▶ Exercise goal: In the listing below, find each line that holds the string "flat" and copy it.

▶ Supplied data:
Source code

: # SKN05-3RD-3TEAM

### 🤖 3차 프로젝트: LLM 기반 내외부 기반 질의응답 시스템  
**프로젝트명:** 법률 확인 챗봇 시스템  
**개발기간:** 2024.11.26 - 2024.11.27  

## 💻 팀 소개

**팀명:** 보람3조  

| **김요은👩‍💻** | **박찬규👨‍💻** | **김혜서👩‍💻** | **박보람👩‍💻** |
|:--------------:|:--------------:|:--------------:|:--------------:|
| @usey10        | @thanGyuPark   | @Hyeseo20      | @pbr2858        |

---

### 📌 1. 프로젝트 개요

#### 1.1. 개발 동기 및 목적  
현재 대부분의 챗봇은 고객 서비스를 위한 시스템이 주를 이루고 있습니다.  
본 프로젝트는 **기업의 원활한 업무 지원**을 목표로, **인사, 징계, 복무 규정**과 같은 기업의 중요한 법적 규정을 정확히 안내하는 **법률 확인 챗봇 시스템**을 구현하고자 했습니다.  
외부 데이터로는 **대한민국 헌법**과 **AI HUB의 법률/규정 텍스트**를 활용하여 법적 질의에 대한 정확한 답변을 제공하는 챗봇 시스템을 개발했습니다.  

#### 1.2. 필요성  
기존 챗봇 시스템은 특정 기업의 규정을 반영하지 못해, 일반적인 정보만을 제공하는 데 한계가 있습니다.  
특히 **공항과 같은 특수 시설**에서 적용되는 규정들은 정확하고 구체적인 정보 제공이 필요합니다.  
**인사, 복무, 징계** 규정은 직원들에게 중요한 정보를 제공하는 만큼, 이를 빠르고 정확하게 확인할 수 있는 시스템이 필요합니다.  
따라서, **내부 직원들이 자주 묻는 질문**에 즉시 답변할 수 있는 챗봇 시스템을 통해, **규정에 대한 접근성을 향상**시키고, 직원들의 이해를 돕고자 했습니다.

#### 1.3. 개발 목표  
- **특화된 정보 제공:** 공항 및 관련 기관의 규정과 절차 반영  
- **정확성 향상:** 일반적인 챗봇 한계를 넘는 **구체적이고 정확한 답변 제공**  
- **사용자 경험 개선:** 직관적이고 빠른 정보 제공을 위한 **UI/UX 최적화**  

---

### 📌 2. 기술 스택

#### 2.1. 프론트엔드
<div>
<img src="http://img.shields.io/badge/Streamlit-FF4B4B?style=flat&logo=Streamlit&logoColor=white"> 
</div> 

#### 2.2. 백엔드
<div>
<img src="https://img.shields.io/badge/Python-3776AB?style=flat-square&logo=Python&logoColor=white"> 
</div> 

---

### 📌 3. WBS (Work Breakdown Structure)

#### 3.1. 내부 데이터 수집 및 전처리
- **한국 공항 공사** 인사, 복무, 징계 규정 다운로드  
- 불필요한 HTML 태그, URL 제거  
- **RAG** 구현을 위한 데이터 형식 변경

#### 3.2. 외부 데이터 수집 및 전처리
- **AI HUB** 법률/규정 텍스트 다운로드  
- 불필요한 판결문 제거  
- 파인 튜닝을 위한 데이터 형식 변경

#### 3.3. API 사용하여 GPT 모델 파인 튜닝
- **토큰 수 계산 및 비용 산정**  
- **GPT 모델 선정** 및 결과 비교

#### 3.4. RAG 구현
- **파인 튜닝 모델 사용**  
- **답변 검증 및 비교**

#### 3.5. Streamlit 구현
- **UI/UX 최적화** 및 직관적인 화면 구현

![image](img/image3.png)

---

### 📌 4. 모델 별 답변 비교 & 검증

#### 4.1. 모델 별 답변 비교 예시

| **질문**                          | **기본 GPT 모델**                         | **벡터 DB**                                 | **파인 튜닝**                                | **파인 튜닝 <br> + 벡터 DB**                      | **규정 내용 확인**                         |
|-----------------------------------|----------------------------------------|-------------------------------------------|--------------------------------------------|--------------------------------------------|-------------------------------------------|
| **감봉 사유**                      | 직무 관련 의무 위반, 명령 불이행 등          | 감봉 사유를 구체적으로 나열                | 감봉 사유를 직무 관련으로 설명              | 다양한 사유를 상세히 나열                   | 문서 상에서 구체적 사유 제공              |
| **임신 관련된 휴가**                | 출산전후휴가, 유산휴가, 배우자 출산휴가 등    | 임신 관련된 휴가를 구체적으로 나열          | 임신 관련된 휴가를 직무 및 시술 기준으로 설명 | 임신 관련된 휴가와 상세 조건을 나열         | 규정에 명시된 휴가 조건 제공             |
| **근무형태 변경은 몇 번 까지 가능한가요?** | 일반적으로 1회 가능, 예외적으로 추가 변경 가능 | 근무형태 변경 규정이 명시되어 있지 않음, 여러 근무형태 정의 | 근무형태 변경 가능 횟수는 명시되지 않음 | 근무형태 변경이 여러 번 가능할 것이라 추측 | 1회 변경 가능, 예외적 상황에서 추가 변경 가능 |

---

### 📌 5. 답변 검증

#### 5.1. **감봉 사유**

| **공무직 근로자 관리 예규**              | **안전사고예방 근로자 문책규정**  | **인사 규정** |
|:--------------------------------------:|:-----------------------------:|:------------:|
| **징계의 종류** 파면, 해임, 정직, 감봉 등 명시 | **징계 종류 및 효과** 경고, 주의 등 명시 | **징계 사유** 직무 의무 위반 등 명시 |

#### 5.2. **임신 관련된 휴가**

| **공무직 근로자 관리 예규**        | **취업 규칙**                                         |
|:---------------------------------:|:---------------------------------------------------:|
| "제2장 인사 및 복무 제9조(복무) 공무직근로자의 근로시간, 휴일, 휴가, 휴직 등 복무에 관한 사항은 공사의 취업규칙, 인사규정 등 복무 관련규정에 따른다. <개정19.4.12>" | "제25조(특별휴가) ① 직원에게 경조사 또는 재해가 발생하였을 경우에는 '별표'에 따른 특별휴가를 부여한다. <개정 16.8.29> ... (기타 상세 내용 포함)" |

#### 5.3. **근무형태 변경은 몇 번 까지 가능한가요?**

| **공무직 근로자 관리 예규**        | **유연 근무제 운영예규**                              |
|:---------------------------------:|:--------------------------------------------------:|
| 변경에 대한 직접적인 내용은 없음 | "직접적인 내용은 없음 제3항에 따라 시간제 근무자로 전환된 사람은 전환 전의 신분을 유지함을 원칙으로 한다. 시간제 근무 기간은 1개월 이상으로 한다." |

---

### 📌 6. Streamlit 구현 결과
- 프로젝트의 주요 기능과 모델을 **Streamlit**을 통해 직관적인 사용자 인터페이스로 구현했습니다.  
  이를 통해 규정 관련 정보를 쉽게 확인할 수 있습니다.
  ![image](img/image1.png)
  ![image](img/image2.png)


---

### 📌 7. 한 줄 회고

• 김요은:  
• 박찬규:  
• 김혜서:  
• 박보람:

▶ Worked solution:
<img src="http://img.shields.io/badge/Streamlit-FF4B4B?style=flat&logo=Streamlit&logoColor=white"> 
<img src="https://img.shields.io/badge/Python-3776AB?style=flat-square&logo=Python&logoColor=white"> 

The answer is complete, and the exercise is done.